The route of the first to climb the Crozzon from 1884 is still the normal route today , the easiest ascent. First of all, the Cima Tosa has to be conquered, which Rifugio Tosa e “T. Pedrotti ” at an altitude of 2496 meters can be reached in a walking time of around 2 hours with difficulty levels UIAA I and II. According to the literature, the crossing to the Crozzon takes an additional 1 to 2 hours in the very exposed UIAA II degree. On the summit of the Crozzon there is a bivouac box , the Bivacco Ettore Castiglioni , for four people. Other bases are the Rifugio Silvio Agostini (2410 m) to the south and the Rifugio XII Apostoli , 2489 meters high, in the southwest .

Since 1911, also were serious climbing routes through the massive, almost vertical walls, such as the Preußroute , named after Paul Preuss , + opened by the northeast face in today UIAA level IV. In the 1930s, more difficult climbs were added, such as the Via delle Guide in UIAA grade V +. In 1965, the Livanos route was opened through the east wall ( key point UIAA VI-) and the Steinkötter climb on the French pillar , UIAA VI-. In 1980, the New Line was finally added in UIAA grade V +.

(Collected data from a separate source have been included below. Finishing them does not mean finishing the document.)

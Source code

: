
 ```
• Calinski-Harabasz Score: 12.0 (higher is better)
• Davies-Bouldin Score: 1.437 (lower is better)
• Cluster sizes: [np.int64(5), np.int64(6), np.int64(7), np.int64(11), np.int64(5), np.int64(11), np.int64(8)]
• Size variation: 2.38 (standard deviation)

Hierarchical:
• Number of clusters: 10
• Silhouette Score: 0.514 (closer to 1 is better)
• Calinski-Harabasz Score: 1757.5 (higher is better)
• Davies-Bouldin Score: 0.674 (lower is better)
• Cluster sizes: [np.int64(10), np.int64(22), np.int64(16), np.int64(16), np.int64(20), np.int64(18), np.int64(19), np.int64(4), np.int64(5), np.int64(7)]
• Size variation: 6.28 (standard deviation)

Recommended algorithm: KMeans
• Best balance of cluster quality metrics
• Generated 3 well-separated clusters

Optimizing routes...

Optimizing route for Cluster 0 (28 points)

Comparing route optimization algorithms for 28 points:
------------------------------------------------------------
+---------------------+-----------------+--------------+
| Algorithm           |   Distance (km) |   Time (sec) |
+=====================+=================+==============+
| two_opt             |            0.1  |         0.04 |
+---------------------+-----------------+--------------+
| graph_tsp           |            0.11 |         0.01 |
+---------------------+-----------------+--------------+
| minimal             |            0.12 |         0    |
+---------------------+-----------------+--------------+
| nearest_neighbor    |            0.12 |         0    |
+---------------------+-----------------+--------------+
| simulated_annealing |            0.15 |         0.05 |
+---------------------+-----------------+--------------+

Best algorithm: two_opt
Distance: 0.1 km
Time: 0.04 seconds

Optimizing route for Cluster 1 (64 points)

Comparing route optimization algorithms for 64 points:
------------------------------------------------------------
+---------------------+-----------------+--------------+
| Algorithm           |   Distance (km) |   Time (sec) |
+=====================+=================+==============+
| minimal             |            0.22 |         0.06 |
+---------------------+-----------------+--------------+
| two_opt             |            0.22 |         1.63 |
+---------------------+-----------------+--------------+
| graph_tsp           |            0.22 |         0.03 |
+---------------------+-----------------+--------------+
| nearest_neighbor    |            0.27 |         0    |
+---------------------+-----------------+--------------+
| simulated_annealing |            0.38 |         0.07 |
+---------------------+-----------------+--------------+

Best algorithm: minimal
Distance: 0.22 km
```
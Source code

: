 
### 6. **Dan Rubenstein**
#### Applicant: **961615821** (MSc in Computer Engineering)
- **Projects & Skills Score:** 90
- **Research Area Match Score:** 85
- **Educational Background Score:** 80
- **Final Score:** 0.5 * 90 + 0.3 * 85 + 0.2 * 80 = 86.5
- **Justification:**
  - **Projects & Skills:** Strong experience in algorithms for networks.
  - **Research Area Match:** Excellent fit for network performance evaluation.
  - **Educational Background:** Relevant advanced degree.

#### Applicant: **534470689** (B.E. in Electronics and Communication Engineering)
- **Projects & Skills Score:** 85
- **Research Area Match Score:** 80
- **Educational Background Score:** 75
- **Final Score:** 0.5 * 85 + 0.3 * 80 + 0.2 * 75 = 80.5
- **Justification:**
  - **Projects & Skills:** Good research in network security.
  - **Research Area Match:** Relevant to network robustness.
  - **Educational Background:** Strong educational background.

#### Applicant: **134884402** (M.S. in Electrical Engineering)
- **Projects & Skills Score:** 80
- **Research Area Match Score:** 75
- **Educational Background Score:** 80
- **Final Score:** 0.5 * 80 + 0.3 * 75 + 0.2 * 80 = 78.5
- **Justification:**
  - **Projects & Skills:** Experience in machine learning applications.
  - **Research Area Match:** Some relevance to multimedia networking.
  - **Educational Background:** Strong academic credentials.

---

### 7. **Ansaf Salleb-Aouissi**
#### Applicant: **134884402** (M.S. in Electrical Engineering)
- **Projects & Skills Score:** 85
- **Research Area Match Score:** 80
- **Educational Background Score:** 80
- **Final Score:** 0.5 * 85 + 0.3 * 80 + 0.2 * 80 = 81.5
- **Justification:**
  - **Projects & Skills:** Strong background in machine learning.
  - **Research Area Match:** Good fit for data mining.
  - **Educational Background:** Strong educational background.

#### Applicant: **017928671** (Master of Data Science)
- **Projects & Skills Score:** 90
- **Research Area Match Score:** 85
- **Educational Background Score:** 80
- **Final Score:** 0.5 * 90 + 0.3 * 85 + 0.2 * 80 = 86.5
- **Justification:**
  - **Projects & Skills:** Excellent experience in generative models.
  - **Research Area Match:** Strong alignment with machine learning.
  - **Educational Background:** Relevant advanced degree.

The Tosarinne was first climbed single-handedly by Vergilio Neri on July 21, 1929 and was then given the name Canalone Neri .

Literature and map

  • Raimund von Klebelsberg : Geological guide through the South Tyrolean Dolomites , Berlin 1928
  • Douglas William Freshfield: Italian Alps. Sketches in the Mountains of Ticino, Lombardy, the Trentino, and Venetia , London 1875
  • Oskar Baumann in the Oesterreichische Alpenzeitung , Volume IV, Vienna 1882
  • Edward Theodore Compton in The Alpine Journal , Volume XI, London 1882
  • Karl Schulz in Eduard Richter : The Development of the Eastern Alps , III. Volume, Berlin 1894
  • Heinz Steinkötter: Alpine Club Leader Brenta Group , Munich 1988, ISBN 3-7633-1311-7
  • Alpine Club Map 1: 25,000, sheet 51, Brenta group

Web links

Individual evidence

  1. portals Geocartografico Trentino , Provincia Autonoma di Trento
  2. Yearbook of the Alpine Association , Volume V, Vienna 1871, p. 133
  3. ^ Douglas William Freshfield: Italian Alps: Sketches in the mountains of Ticino, Lombardy, the Trentino and Venetia , London 1875, p. 274
  4. Annibale Apollonio: Relazione sulla nomenclatura del Gruppo di Brenta , Annali tridentini, 1881-1882, p. 31
  5. Karl Schulz in: Eduard Richter, The development of the Eastern Alps , Volume III, Berlin 1894, p. 307 ff.
  6. Heinz Steinkötter, Alpine Club Leader Brenta Group , Munich 1988, ISBN 3-7633-1311-7 , p. 81 ff.